Goo-Hyung visited his high school on Vampire Detective, episode 6, and with the help of San and Gyeo-Wool, he discovered who had murdered his classmate and first love.

The Bechdel, Russo, and Race Test

Episode 6 passed the race test but it did not pass the Bechdel or Russo test.

photo719493
Goo-Hyung revisits his old memories.

Episode 6 passed the race test, and the episode easily passed this test because while White people were mentioned a couple of times, the entire cast was Asian and there were many instances where the non-White cast talked to each other without mentioning White people.

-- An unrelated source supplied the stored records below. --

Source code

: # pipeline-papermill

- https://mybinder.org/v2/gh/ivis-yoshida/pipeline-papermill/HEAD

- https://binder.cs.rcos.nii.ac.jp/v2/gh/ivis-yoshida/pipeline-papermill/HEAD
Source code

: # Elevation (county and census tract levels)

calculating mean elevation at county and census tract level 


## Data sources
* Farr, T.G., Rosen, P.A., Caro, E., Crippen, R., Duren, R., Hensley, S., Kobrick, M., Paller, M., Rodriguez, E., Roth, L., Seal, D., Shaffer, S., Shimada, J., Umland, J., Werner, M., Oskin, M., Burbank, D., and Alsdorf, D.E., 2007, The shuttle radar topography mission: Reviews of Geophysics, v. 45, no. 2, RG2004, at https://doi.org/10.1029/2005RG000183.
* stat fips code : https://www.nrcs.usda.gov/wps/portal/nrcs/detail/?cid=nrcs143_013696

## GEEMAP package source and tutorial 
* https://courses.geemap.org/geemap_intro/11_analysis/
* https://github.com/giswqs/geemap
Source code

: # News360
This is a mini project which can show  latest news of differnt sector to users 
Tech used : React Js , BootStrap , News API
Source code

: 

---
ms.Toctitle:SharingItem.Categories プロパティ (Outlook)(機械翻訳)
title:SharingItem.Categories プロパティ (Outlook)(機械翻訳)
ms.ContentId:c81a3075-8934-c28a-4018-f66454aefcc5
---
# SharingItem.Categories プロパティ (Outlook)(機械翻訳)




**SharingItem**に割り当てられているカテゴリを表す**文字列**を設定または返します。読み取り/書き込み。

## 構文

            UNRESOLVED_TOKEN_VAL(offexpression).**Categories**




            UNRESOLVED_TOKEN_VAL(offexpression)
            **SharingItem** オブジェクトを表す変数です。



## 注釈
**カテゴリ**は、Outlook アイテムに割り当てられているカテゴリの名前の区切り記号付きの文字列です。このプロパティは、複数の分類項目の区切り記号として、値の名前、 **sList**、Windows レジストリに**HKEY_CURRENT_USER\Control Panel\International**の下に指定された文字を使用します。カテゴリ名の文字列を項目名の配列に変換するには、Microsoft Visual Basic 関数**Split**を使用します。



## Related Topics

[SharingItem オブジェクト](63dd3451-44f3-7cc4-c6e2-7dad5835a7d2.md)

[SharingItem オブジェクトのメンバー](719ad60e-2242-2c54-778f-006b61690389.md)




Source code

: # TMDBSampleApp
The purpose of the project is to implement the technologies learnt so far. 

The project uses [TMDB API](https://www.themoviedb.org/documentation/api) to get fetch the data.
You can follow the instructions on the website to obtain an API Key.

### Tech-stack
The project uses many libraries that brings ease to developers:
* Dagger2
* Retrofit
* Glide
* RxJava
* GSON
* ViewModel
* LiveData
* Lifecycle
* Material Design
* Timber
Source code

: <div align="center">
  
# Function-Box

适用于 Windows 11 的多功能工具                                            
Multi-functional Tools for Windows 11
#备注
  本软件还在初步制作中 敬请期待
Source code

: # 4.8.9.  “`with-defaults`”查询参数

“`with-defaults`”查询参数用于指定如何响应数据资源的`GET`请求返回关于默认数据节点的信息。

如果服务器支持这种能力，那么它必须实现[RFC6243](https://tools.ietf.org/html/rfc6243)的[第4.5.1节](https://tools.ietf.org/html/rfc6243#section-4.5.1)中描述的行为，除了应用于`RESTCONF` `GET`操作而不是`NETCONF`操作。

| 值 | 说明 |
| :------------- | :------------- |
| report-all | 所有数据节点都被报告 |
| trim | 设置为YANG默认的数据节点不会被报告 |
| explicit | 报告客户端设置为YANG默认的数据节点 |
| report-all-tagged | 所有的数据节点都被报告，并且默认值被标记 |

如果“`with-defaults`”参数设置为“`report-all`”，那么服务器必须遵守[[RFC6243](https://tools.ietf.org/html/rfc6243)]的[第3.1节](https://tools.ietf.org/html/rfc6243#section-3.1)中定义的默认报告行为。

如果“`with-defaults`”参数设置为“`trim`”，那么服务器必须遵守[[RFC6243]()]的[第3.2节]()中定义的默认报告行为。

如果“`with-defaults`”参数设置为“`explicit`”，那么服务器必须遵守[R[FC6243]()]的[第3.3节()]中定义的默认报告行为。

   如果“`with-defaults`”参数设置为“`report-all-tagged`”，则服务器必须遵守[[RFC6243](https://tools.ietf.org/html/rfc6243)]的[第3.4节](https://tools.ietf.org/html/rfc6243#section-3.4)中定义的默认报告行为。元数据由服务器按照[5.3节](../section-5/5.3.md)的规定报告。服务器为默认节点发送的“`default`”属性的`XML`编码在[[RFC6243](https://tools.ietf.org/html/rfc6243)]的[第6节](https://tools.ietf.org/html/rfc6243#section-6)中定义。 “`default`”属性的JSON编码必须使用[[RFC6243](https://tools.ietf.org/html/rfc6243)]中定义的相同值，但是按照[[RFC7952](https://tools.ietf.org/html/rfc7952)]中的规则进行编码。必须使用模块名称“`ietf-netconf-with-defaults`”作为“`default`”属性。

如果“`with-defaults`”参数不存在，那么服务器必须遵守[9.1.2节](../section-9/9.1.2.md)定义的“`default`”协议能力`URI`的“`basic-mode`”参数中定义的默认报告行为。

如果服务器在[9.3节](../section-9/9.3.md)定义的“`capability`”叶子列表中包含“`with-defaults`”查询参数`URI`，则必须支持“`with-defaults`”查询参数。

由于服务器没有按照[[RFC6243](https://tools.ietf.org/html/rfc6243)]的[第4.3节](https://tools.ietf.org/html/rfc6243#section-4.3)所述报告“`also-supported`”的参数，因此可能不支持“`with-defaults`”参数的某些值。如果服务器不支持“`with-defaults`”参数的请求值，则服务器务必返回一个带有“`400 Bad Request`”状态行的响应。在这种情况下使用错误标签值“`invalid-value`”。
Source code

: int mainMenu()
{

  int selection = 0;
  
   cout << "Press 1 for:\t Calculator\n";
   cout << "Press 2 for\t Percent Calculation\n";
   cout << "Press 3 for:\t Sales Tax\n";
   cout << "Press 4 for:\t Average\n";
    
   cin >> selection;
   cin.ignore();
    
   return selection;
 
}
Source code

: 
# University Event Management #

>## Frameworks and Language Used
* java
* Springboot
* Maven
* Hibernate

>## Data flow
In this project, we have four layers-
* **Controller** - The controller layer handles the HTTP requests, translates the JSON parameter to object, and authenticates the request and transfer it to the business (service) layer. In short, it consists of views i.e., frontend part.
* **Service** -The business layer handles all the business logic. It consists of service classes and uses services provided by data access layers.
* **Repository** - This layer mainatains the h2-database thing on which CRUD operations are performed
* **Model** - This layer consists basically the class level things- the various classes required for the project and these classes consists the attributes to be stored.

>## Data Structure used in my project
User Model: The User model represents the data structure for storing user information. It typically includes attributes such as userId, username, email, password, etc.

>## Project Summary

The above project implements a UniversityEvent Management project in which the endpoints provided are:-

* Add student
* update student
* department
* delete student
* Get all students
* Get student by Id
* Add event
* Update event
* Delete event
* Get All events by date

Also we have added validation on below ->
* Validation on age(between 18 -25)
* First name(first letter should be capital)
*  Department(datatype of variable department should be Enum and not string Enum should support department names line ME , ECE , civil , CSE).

As to the Bechdel test, there were several named women in episode 6 and there were many instances where named women talked to each other, but the episode did not pass the Bechdel test. The reason? Men were always mentioned whenever named women talked to each other.

Episode 6 also failed to pass the Russo test, and the episode did not pass this diversity test because there were no LGBTI characters in episode 6.

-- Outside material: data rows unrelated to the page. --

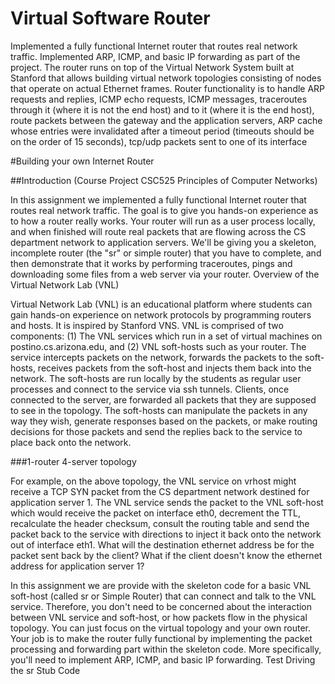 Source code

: Virtual Software Router
=======================

Implemented a fully functional Internet router that routes real network traffic. Implemented ARP, ICMP, and basic IP forwarding as part of the project. The router runs on top of the Virtual Network System built at Stanford that allows building virtual network topologies consisting of nodes that operate on actual Ethernet frames. Router functionality is to handle ARP requests and replies, ICMP echo requests, ICMP messages, traceroutes through it (where it is not the end host) and to it (where it is the end host), route packets between the gateway and the application servers, ARP cache whose entries were invalidated after a timeout period (timeouts should be on the order of 15 seconds), tcp/udp packets sent to one of its interface

#Building your own Internet Router

##Introduction (Course Project CSC525 Principles of Computer Networks)

In this assignment we implemented a fully functional Internet router that routes real network traffic. The goal is to give you hands-on experience as to how a router really works. Your router will run as a user process locally, and when finished will route real packets that are flowing across the CS department network to application servers. We'll be giving you a skeleton, incomplete router (the "sr" or simple router) that you have to complete, and then demonstrate that it works by performing traceroutes, pings and downloading some files from a web server via your router.
Overview of the Virtual Network Lab (VNL)

Virtual Network Lab (VNL) is an educational platform where students can gain hands-on experience on network protocols by programming routers and hosts. It is inspired by Stanford VNS. VNL is comprised of two components: (1) The VNL services which run in a set of virtual machines on postino.cs.arizona.edu, and (2) VNL soft-hosts such as your router. The service intercepts packets on the network, forwards the packets to the soft-hosts, receives packets from the soft-host and injects them back into the network. The soft-hosts are run locally by the students as regular user processes and connect to the service via ssh tunnels. Clients, once connected to the server, are forwarded all packets that they are supposed to see in the topology. The soft-hosts can manipulate the packets in any way they wish, generate responses based on the packets, or make routing decisions for those packets and send the replies back to the service to place back onto the network.

###1-router 4-server topology

For example, on the above topology, the VNL service on vrhost might receive a TCP SYN packet from the CS department network destined for application server 1. The VNL service sends the packet to the VNL soft-host which would receive the packet on interface eth0, decrement the TTL, recalculate the header checksum, consult the routing table and send the packet back to the service with directions to inject it back onto the network out of interface eth1. What will the destination ethernet address be for the packet sent back by the client? What if the client doesn't know the ethernet address for application server 1?

In this assignment we are provide with the skeleton code for a basic VNL soft-host (called sr or Simple Router) that can connect and talk to the VNL service. Therefore, you don't need to be concerned about the interaction between VNL service and soft-host, or how packets flow in the physical topology. You can just focus on the virtual topology and your own router. Your job is to make the router fully functional by implementing the packet processing and forwarding part within the skeleton code. More specifically, you'll need to implement ARP, ICMP, and basic IP forwarding.
Test Driving the sr Stub Code



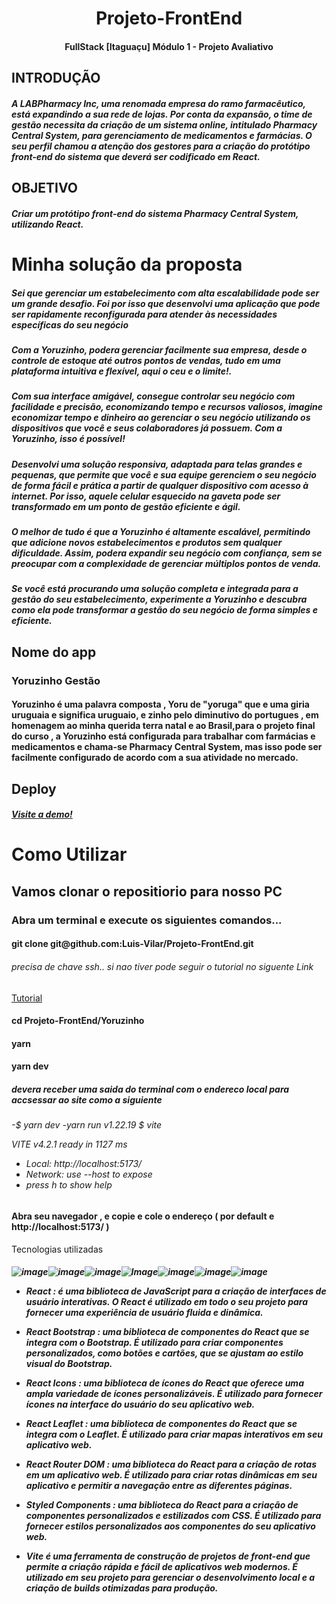 <h1 align="center"> Projeto-FrontEnd </h1>
<h4 align="center"> FullStack [Itaguaçu] Módulo 1 - Projeto Avaliativo </h4>
<h2>INTRODUÇÃO</h2>
<h5>A LABPharmacy Inc, uma renomada empresa do ramo farmacêutico, está expandindo a sua
rede de lojas. Por conta da expansão, o time de gestão necessita da criação de um sistema
online, intitulado Pharmacy Central System, para gerenciamento de medicamentos e
farmácias. O seu perfil chamou a atenção dos gestores para a criação do protótipo front-end
do sistema que deverá ser codificado em React.</h5>

<h2>OBJETIVO</h2>
<h5>Criar um protótipo front-end do sistema Pharmacy Central System, utilizando React.
</h5>
<h1>
Minha solução da proposta
</h1>
<h5>
Sei que gerenciar um estabelecimento com alta escalabilidade pode ser um grande desafio. Foi por isso que desenvolvi uma aplicação que pode ser rapidamente reconfigurada para atender às necessidades específicas do seu negócio
</h5>
<h5>
Com a Yoruzinho, podera gerenciar facilmente sua empresa, desde o controle de estoque até outros pontos de vendas, tudo em uma plataforma intuitiva e flexível, aqui o ceu e o limite!.
</h5>
<h5>
Com sua interface amigável, consegue controlar seu negócio com facilidade e precisão, economizando tempo e recursos valiosos, imagine economizar tempo e dinheiro ao gerenciar o seu negócio utilizando os dispositivos que você e seus colaboradores já possuem. Com a Yoruzinho, isso é possível!
</h5>
<h5>
Desenvolvi uma solução responsiva, adaptada para telas grandes e pequenas, que permite que você e sua equipe gerenciem o seu negócio de forma fácil e prática a partir de qualquer dispositivo com acesso à internet. Por isso, aquele celular esquecido na gaveta pode ser transformado em um ponto de gestão eficiente e ágil.
</h5>
<h5>
<h5>
O melhor de tudo é que a Yoruzinho é altamente escalável, permitindo que adicione novos estabelecimentos e produtos sem qualquer dificuldade. Assim, podera expandir seu negócio com confiança, sem se preocupar com a complexidade de gerenciar múltiplos pontos de venda.
</h5>
<h5>
Se você está procurando uma solução completa e integrada para a gestão do seu estabelecimento, experimente a Yoruzinho e descubra como ela pode transformar a gestão do seu negócio de forma simples e eficiente.
</h5>

</h5>
<h2>
Nome do app  
</h2>
<h3>
Yoruzinho Gestão
</h3>
<h4>
Yoruzinho é uma palavra composta , Yoru de "yoruga" que e uma giria uruguaia e significa uruguaio, e zinho pelo diminutivo do portugues  , em homenagem ao minha querida terra natal e ao Brasil,para o projeto final do curso , a Yoruzinho está configurada para trabalhar com farmácias e medicamentos e chama-se Pharmacy Central System, mas isso pode ser facilmente configurado de acordo com a sua atividade no mercado.
<h4>
<h2>
Deploy
</h2>
<h5>
<a href="https://labpharmacyinc-pharmacy-central-syste.netlify.app">Visite a demo!</a>
</h5>
<h2>
<h1>Como Utilizar</h1>  
    
  <h2>Vamos clonar o repositiorio para nosso PC</h2>
  <h3>Abra um terminal e execute os siguientes comandos...</h3>
    <h4>git clone git@github.com:Luis-Vilar/Projeto-FrontEnd.git</h4>
  <h6>precisa de chave ssh.. si nao tiver pode seguir o tutorial no siguente Link</h6>
  
  <a href="https://docs.github.com/pt/authentication/connecting-to-github-with-ssh/adding-a-new-ssh-key-to-your-github-account">Tutorial</a>
    <h4>cd Projeto-FrontEnd/Yoruzinho</h4>
    <h4>yarn</h4>
    <h4>yarn dev</h4>
  <h5>devera receber uma saida do terminal com o endereco local para accsessar ao site como a siguiente</h5>
  <h6>
 -$ yarn dev
 -yarn run v1.22.19
  $ vite

  VITE v4.2.1  ready in 1127 ms

  -  Local:   http://localhost:5173/
  -  Network: use --host to expose
  -  press h to show help

  
  </h6>
  
  <h4>Abra seu navegador , e copie e cole o endereço ( por default e  http://localhost:5173/ )</h4>
  


  

Tecnologias utilizadas
</h2>
<h5>

![image](https://img.shields.io/badge/React-20232A?style=for-the-badge&logo=react&logoColor=61DAFB
)![image](https://img.shields.io/badge/React_Router-CA4245?style=for-the-badge&logo=react-router&logoColor=white)![image](https://img.shields.io/badge/Bootstrap-563D7C?style=for-the-badge&logo=bootstrap&logoColor=white
)![Image](https://img.shields.io/badge/styled--components-DB7093?style=for-the-badge&logo=styled-components&logoColor=white)![image](https://img.shields.io/badge/Netlify-00C7B7?style=for-the-badge&logo=netlify&logoColor=white
)![image](https://img.shields.io/badge/Git-E34F26?style=for-the-badge&logo=git&logoColor=white)![image](https://img.shields.io/badge/vite-%23646CFF.svg?style=for-the-badge&logo=vite&logoColor=white)

- React : é uma biblioteca de JavaScript para a criação de interfaces de usuário interativas. O React é utilizado em todo o seu projeto para fornecer uma experiência de usuário fluida e dinâmica.

- React Bootstrap : uma biblioteca de componentes do React que se integra com o Bootstrap. É utilizado para criar componentes personalizados, como botões e cartões, que se ajustam ao estilo visual do Bootstrap.

- React Icons : uma biblioteca de ícones do React que oferece uma ampla variedade de ícones personalizáveis. É utilizado para fornecer ícones na interface do usuário do seu aplicativo web.

- React Leaflet : uma biblioteca de componentes do React que se integra com o Leaflet. É utilizado para criar mapas interativos em seu aplicativo web.

- React Router DOM : uma biblioteca do React para a criação de rotas em um aplicativo web. É utilizado para criar rotas dinâmicas em seu aplicativo e permitir a navegação entre as diferentes páginas.

- Styled Components : uma biblioteca do React para a criação de componentes personalizados e estilizados com CSS. É utilizado para fornecer estilos personalizados aos componentes do seu aplicativo web.

- Vite é uma ferramenta de construção de projetos de front-end que permite a criação rápida e fácil de aplicativos web modernos. É utilizado em seu projeto para gerenciar o desenvolvimento local e a criação de builds otimizadas para produção.
</h5>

*The Bechdel test entails three requirements:
1. It has to have at least two (named) women in it
2. Who talk to each other
3. About something besides a man

**The Vito Russo test entails three requirements:
1. The show contains a character that is identifiably lesbian, gay, bisexual, intersex and/or transgender
2. The character must not be solely or predominately defined by her sexual orientation, gender identity and/or as being intersex
3.The character must be tied into the plot in such a way that her removal would have a significant effect

***The race or people of color (POC) test has three requirements:
1. It has two people of color in it
2. Who talk to each other
3. About something other than a White person

****Just because a show passes the Bechdel, Russo and race test does not mean that it is not sexist, heterosexist, racist and/or cissexist, etc. The Bechdel, Russo and race test is only a bare minimum qualifier for the representation of LGBTI individuals, women and people of color in television. The failure to pass these tests also does not identify whether the central character was a woman, a person of color or a LGBTQI individual and it does not dictate the quality of the show.